Watch out rats of the North Shore! Your time is up, thanks to two industrious residents from Ryman Healthcare’s Bert Sutcliffe Retirement Village.
The Village Workshop dream team Norris Aitken and Dick Fisher have been busy rustling up rat traps for their local conservation group, Pest Free Kapātiki (PFK) who will distribute the traps in reserves in the Birkenhead area.
The duo have got the production down to a fine art, and are ready to start on the next batch after PFK’s Senior Restoration Advisor Fiona Smal recently dropped off another load of fence palings.
But while the rats need to beware, wētā, on the other hand, will find a warm welcome in those same reserves with a fresh batch of wētā hotels also donated to PFK.
Fiona said the hotels make a great home for various species of New Zealand’s distinctive native insect as well as inspiration and interest for children and their families visiting North Shore reserves.
“We are incredibly grateful to Norris and Dick for making both the rat traps and the awesome wētā hotels,” she said.
“The hotels are a helpful way to engage people (especially the grandchildren!) when spotted in our parks, and the rat traps will make a big difference to our work in Kapātiki.”

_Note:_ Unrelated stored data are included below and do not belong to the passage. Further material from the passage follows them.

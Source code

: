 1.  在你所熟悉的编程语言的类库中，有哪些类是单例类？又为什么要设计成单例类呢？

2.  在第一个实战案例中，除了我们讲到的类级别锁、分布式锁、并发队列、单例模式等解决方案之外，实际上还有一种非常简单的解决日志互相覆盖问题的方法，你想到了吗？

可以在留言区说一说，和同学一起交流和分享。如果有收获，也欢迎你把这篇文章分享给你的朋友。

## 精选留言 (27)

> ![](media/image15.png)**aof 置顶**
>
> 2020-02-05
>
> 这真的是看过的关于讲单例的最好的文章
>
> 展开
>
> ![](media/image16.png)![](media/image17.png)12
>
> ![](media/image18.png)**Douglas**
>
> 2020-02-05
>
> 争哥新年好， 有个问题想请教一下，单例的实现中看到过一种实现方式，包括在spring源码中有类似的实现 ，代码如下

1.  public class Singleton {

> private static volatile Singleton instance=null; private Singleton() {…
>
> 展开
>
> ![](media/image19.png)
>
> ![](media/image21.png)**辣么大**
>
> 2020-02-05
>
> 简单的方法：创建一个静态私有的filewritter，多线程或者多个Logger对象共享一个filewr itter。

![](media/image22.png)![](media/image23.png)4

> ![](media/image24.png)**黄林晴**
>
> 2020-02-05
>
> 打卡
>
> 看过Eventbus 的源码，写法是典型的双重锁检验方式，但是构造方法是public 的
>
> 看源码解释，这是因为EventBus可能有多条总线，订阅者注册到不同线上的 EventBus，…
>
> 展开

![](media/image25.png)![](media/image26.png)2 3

Fiona added: “We are looking for families who want to join the conservation effort by hosting one of these rat traps in Kapātiki to make their backyard a safe space, and for anyone who is able to help donate wood to Norris and Dick to make more of these fantastic traps!”
Bert Sutcliffe residents Norris Aitken (left) and Dick Fisher show off their handiwork after making a batch of wētā hotels to help boost the local wētā population in Kaipātiki.
Top pic: Pest Free Kaipātiki's Fiona Smal collects the latest batch of traps and wētā hotels from Norris.
The exchange represents the latest development in the ongoing relationship between Bert Sutcliffe village and PFK following a previous donation of wētā hotels for children taking part in a holiday programme at Shephards Park last October.
For Norris and Dick, who met and became friends after moving into Bert Sutcliffe Village and discovering a shared enjoyment of amateur carpentry, it’s just another great reason to spend time in the village workshop.
As well as churning out traps and wētā hotels, the pair often do repairs of items that residents bring along, the odd favour for the village management such as staining the garden benches, plus regular requests for puzzle boards.
Norris says hanging out in the workshop is not all work and no play either: “Sometimes it’s just a chance to chew the fat and have a catch up with each other over a cuppa or a cold refreshing drink!”
He estimates they might spend around eight hours a week working on their various projects, but this one for PFK is a real win for both sides.
“It’s helping us to do some work and Fiona is thrilled as they struggle to find people who can do the labour so we’re helping them.
“And it’s getting rid of those pests so it’s a win win!”